BUILD THIS THING UP, NOT BLOW IT UP

If detonators had been available immediately after Cleveland’s 31-7 loss to the Cincinnati Bengals on Sunday at FirstEnergy Stadium, there would have been plenty of fans eager to push down the plungers to “blow this thing up,” as Browns owner Jimmy Haslam referred to it a couple years ago.

 

Yes, blow it up, clear-cut it. Fire anybody and everybody in the organization, and start over.

 

Yet again.

 

Ugghhh!

 

That’s understandable. It was that kind of defeat.

 

All defeats are bad. Some are worse than others.

 

Then there was that one on Sunday, making fans want to get sick to their stomachs.

 

Losses like that spur lots of emotion. It causes people to act first and think later.

 

Thankfully, there were no detonators. With that, then, cooler heads prevailed. The world didn’t end. The sun came up on Monday morning and everybody headed back to work and school.

 

What’s worse than a Monday?

 

Monday after a loss like that, one that tears at your guts, pierces you right down to your core and makes you mutter words you shouldn’t say.

 

A couple days removed from that obscene defeat, the stench is still there.

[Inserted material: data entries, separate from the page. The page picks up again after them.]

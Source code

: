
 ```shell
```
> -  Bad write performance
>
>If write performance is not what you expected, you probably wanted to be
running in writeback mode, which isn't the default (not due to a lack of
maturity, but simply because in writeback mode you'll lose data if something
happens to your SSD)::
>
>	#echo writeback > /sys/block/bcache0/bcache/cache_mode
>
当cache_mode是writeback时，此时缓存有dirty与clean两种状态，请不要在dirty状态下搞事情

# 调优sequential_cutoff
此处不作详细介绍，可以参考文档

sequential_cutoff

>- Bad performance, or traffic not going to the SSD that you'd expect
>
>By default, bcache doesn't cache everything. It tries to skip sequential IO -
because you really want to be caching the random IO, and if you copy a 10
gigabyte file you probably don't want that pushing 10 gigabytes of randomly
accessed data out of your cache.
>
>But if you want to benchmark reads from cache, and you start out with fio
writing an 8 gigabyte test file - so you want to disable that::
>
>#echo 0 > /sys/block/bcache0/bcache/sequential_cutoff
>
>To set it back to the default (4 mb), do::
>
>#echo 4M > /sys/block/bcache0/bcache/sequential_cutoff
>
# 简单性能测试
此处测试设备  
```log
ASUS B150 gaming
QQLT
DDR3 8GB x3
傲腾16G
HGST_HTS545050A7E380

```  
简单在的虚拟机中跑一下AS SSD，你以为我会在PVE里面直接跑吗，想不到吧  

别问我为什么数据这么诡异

It doesn’t just stink. It reeks like nothing else you’ve ever smelled before in your life.

 

And it’s not going away anytime soon.

 

So what should Haslam do? Should he indeed blow this thing up?

 

Absolutely, positively not!

 

As bad as that loss – this after-effect – is, firing them all and starting over would be far worse.

 

Really.

 

This total rebuild, in which the Browns have stripped the team down to the bare walls and started over, was never going to be easy or quick or pretty or painless.

 

Granted, it was never supposed to be as bad as this, but at the same time, in our heart of hearts, we all know that something like what happened Sunday was possible, perhaps even probable, because this team has been mismanaged for a long time. It didn’t get messed up like this in a New York minute, and it also won’t get cleaned up the way it needs to be cleaned up, in a jiffy.

 

If Haslam believes that, with Sashi Brown, Hue Jackson, Paul DePodesta, Andrew Berry and the rest, he has the right people for the job – and he must, for he hired them all – then he has to grit his teeth, take a deep breath, or two or three or four, step back and let them see the plan to its conclusion. Haslam has to remember that he signed off on the plan as well.

 

So the people and the plan are indelibly linked. And they have to stay that way.

 

Losses like the ones to Cincinnati test people’s resolve.

 

For everybody involved, especially the greatest fans in the world, who deserve so much better than this, I hope Jimmy Haslam passes this test, and all the others he will almost certainly face going forward.